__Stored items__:
+===+

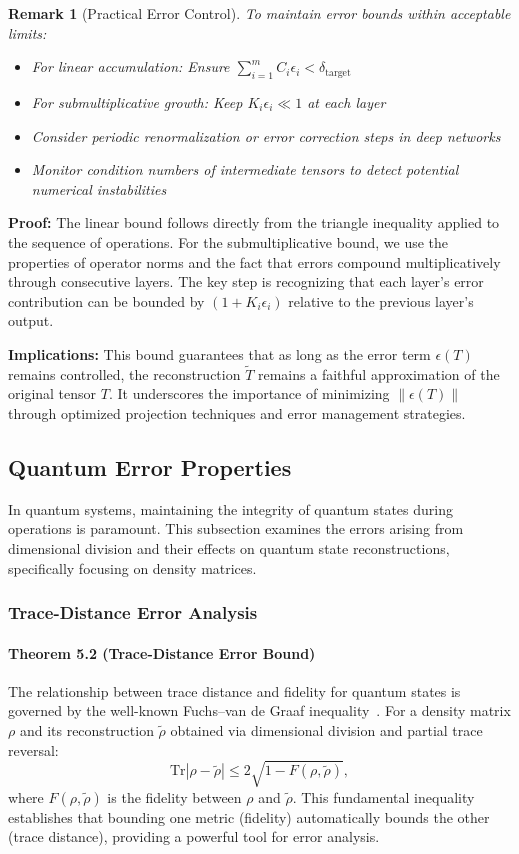 \documentclass[sn-mathphys-num]{sn-jnl}
\theoremstyle{thmstyleone}
\theoremstyle{thmstyletwo}
\newtheorem{remark}{Remark}
\theoremstyle{thmstylethree}
\begin{document}
\begin{remark}[Practical Error Control]
To maintain error bounds within acceptable limits:
\begin{itemize}
    \item For linear accumulation: Ensure $\sum_{i=1}^m C_i \epsilon_i < \delta_{\text{target}}$
    \item For submultiplicative growth: Keep $K_i\epsilon_i \ll 1$ at each layer
    \item Consider periodic renormalization or error correction steps in deep networks
    \item Monitor condition numbers of intermediate tensors to detect potential numerical instabilities
\end{itemize}
\end{remark}

\textbf{Proof:} The linear bound follows directly from the triangle inequality applied to the sequence of operations. For the submultiplicative bound, we use the properties of operator norms and the fact that errors compound multiplicatively through consecutive layers. The key step is recognizing that each layer's error contribution can be bounded by $(1 + K_i\epsilon_i)$ relative to the previous layer's output.

\textbf{Implications:} This bound guarantees that as long as the error term $\epsilon(T)$ remains controlled, the reconstruction $\tilde{T}$ remains a faithful approximation of the original tensor $T$. It underscores the importance of minimizing $\|\epsilon(T)\|$ through optimized projection techniques and error management strategies.

\subsection{Quantum Error Properties}

In quantum systems, maintaining the integrity of quantum states during operations is paramount. This subsection examines the errors arising from dimensional division and their effects on quantum state reconstructions, specifically focusing on density matrices.

\subsubsection{Trace-Distance Error Analysis}
\paragraph{Theorem 5.2 (Trace-Distance Error Bound)}
The relationship between trace distance and fidelity for quantum states is governed by the well-known Fuchs--van de Graaf inequality~\cite{fuchs1999cryptographic}. For a density matrix $\rho$ and its reconstruction $\tilde{\rho}$ obtained via dimensional division and partial trace reversal:
\[
\mathrm{Tr}|\rho - \tilde{\rho}| \leq 2 \sqrt{1 - F(\rho, \tilde{\rho})},
\]
where $F(\rho, \tilde{\rho})$ is the fidelity between $\rho$ and $\tilde{\rho}$. This fundamental inequality establishes that bounding one metric (fidelity) automatically bounds the other (trace distance), providing a powerful tool for error analysis.
\end{document}
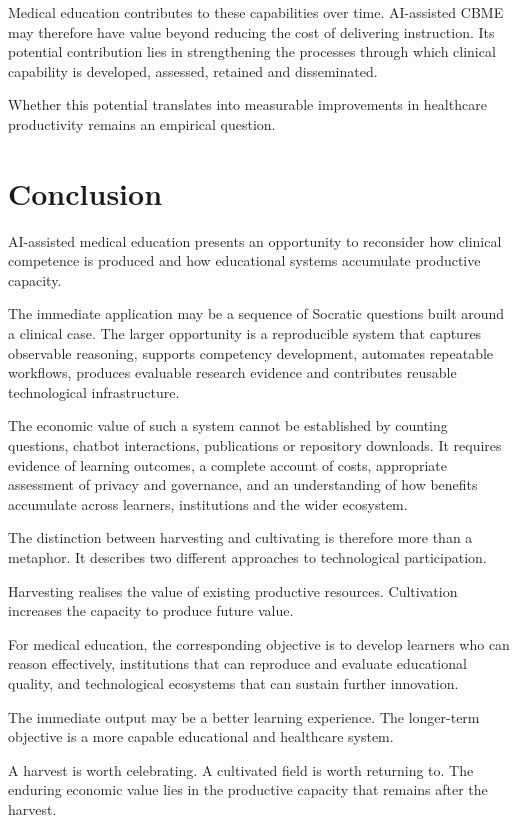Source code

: \documentclass[11pt,a4paper]{article}
\begin{document}
Medical education contributes to these capabilities over time. AI-assisted CBME may therefore have value beyond reducing the cost of delivering instruction. Its potential contribution lies in strengthening the processes through which clinical capability is developed, assessed, retained and disseminated.

Whether this potential translates into measurable improvements in healthcare productivity remains an empirical question.

\section{Conclusion}
AI-assisted medical education presents an opportunity to reconsider how clinical competence is produced and how educational systems accumulate productive capacity.

The immediate application may be a sequence of Socratic questions built around a clinical case. The larger opportunity is a reproducible system that captures observable reasoning, supports competency development, automates repeatable workflows, produces evaluable research evidence and contributes reusable technological infrastructure.

The economic value of such a system cannot be established by counting questions, chatbot interactions, publications or repository downloads. It requires evidence of learning outcomes, a complete account of costs, appropriate assessment of privacy and governance, and an understanding of how benefits accumulate across learners, institutions and the wider ecosystem.

The distinction between harvesting and cultivating is therefore more than a metaphor. It describes two different approaches to technological participation.

Harvesting realises the value of existing productive resources. Cultivation increases the capacity to produce future value.

For medical education, the corresponding objective is to develop learners who can reason effectively, institutions that can reproduce and evaluate educational quality, and technological ecosystems that can sustain further innovation.

The immediate output may be a better learning experience. The longer-term objective is a more capable educational and healthcare system.

A harvest is worth celebrating. A cultivated field is worth returning to. The enduring economic value lies in the productive capacity that remains after the harvest.
\end{document}
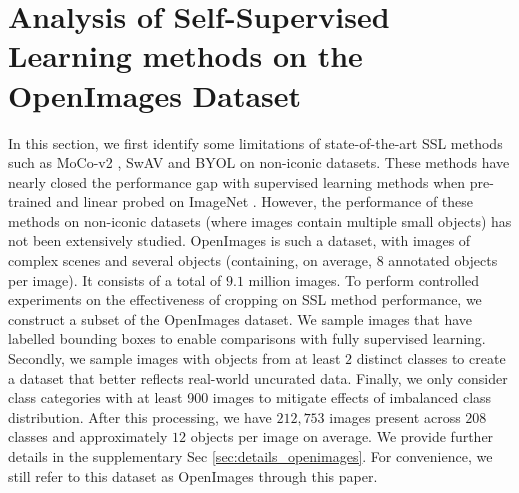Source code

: \section{Analysis of Self-Supervised Learning methods on the OpenImages Dataset}

\label{sec:analysis}
In this section, we first identify some limitations of state-of-the-art SSL methods such as MoCo-v2  \citep{he2019momentum,chen2020improved}, SwAV  \citep{NEURIPS2020_70feb62b} and BYOL \citep{grill2020bootstrap} on non-iconic datasets. These methods have nearly closed the performance gap with supervised learning methods when pre-trained and linear probed on ImageNet \citep{imagenet_cvpr09}. However, the performance of these methods on non-iconic datasets (where images contain multiple small objects) has not been extensively studied. OpenImages \citep{kuznetsova2020open} is such a dataset, with images of complex scenes and several objects (containing, on average, $8$ annotated objects per image). It consists of a total of $9.1$ million images. To perform controlled experiments on the effectiveness of cropping on SSL method performance, we construct a subset of the OpenImages dataset. We sample images that have labelled bounding boxes to enable comparisons with fully supervised learning. Secondly, we sample images with objects from at least $2$ distinct classes to create a dataset that better reflects real-world uncurated data. Finally,  we only consider class categories with at least 900 images to mitigate effects of imbalanced class distribution. After this processing, we have $212,753$ images present across $208$ classes and approximately $12$ objects per image on average. We provide further details in the supplementary Sec \ref{sec:details_openimages}. For convenience, we still refer to this dataset as OpenImages through this paper. %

+===+

From the first line above to the last, reproduce the records exactly but without the pictures.

__Answer to this task__:
 \documentclass[sn-mathphys-num]{sn-jnl}
\theoremstyle{thmstyleone}
\theoremstyle{thmstyletwo}
\newtheorem{remark}{Remark}
\theoremstyle{thmstylethree}
\begin{document}
\begin{remark}[Practical Error Control]
To maintain error bounds within acceptable limits:
\begin{itemize}
    \item For linear accumulation: Ensure $\sum_{i=1}^m C_i \epsilon_i < \delta_{\text{target}}$
    \item For submultiplicative growth: Keep $K_i\epsilon_i \ll 1$ at each layer
    \item Consider periodic renormalization or error correction steps in deep networks
    \item Monitor condition numbers of intermediate tensors to detect potential numerical instabilities
\end{itemize}
\end{remark}

\textbf{Proof:} The linear bound follows directly from the triangle inequality applied to the sequence of operations. For the submultiplicative bound, we use the properties of operator norms and the fact that errors compound multiplicatively through consecutive layers. The key step is recognizing that each layer's error contribution can be bounded by $(1 + K_i\epsilon_i)$ relative to the previous layer's output.

\textbf{Implications:} This bound guarantees that as long as the error term $\epsilon(T)$ remains controlled, the reconstruction $\tilde{T}$ remains a faithful approximation of the original tensor $T$. It underscores the importance of minimizing $\|\epsilon(T)\|$ through optimized projection techniques and error management strategies.

\subsection{Quantum Error Properties}

In quantum systems, maintaining the integrity of quantum states during operations is paramount. This subsection examines the errors arising from dimensional division and their effects on quantum state reconstructions, specifically focusing on density matrices.

\subsubsection{Trace-Distance Error Analysis}
\paragraph{Theorem 5.2 (Trace-Distance Error Bound)}
The relationship between trace distance and fidelity for quantum states is governed by the well-known Fuchs--van de Graaf inequality~\cite{fuchs1999cryptographic}. For a density matrix $\rho$ and its reconstruction $\tilde{\rho}$ obtained via dimensional division and partial trace reversal:
\[
\mathrm{Tr}|\rho - \tilde{\rho}| \leq 2 \sqrt{1 - F(\rho, \tilde{\rho})},
\]
where $F(\rho, \tilde{\rho})$ is the fidelity between $\rho$ and $\tilde{\rho}$. This fundamental inequality establishes that bounding one metric (fidelity) automatically bounds the other (trace distance), providing a powerful tool for error analysis.
\end{document}
Source code

: \documentclass[11pt,a4paper]{article}
\begin{document}
Medical education contributes to these capabilities over time. AI-assisted CBME may therefore have value beyond reducing the cost of delivering instruction. Its potential contribution lies in strengthening the processes through which clinical capability is developed, assessed, retained and disseminated.

Whether this potential translates into measurable improvements in healthcare productivity remains an empirical question.

\section{Conclusion}
AI-assisted medical education presents an opportunity to reconsider how clinical competence is produced and how educational systems accumulate productive capacity.

The immediate application may be a sequence of Socratic questions built around a clinical case. The larger opportunity is a reproducible system that captures observable reasoning, supports competency development, automates repeatable workflows, produces evaluable research evidence and contributes reusable technological infrastructure.

The economic value of such a system cannot be established by counting questions, chatbot interactions, publications or repository downloads. It requires evidence of learning outcomes, a complete account of costs, appropriate assessment of privacy and governance, and an understanding of how benefits accumulate across learners, institutions and the wider ecosystem.

The distinction between harvesting and cultivating is therefore more than a metaphor. It describes two different approaches to technological participation.

Harvesting realises the value of existing productive resources. Cultivation increases the capacity to produce future value.

For medical education, the corresponding objective is to develop learners who can reason effectively, institutions that can reproduce and evaluate educational quality, and technological ecosystems that can sustain further innovation.

The immediate output may be a better learning experience. The longer-term objective is a more capable educational and healthcare system.

A harvest is worth celebrating. A cultivated field is worth returning to. The enduring economic value lies in the productive capacity that remains after the harvest.
\end{document}
Source code

: \section{Analysis of Self-Supervised Learning methods on the OpenImages Dataset}

\label{sec:analysis}
In this section, we first identify some limitations of state-of-the-art SSL methods such as MoCo-v2  \citep{he2019momentum,chen2020improved}, SwAV  \citep{NEURIPS2020_70feb62b} and BYOL \citep{grill2020bootstrap} on non-iconic datasets. These methods have nearly closed the performance gap with supervised learning methods when pre-trained and linear probed on ImageNet \citep{imagenet_cvpr09}. However, the performance of these methods on non-iconic datasets (where images contain multiple small objects) has not been extensively studied. OpenImages \citep{kuznetsova2020open} is such a dataset, with images of complex scenes and several objects (containing, on average, $8$ annotated objects per image). It consists of a total of $9.1$ million images. To perform controlled experiments on the effectiveness of cropping on SSL method performance, we construct a subset of the OpenImages dataset. We sample images that have labelled bounding boxes to enable comparisons with fully supervised learning. Secondly, we sample images with objects from at least $2$ distinct classes to create a dataset that better reflects real-world uncurated data. Finally,  we only consider class categories with at least 900 images to mitigate effects of imbalanced class distribution. After this processing, we have $212,753$ images present across $208$ classes and approximately $12$ objects per image on average. We provide further details in the supplementary Sec \ref{sec:details_openimages}. For convenience, we still refer to this dataset as OpenImages through this paper. %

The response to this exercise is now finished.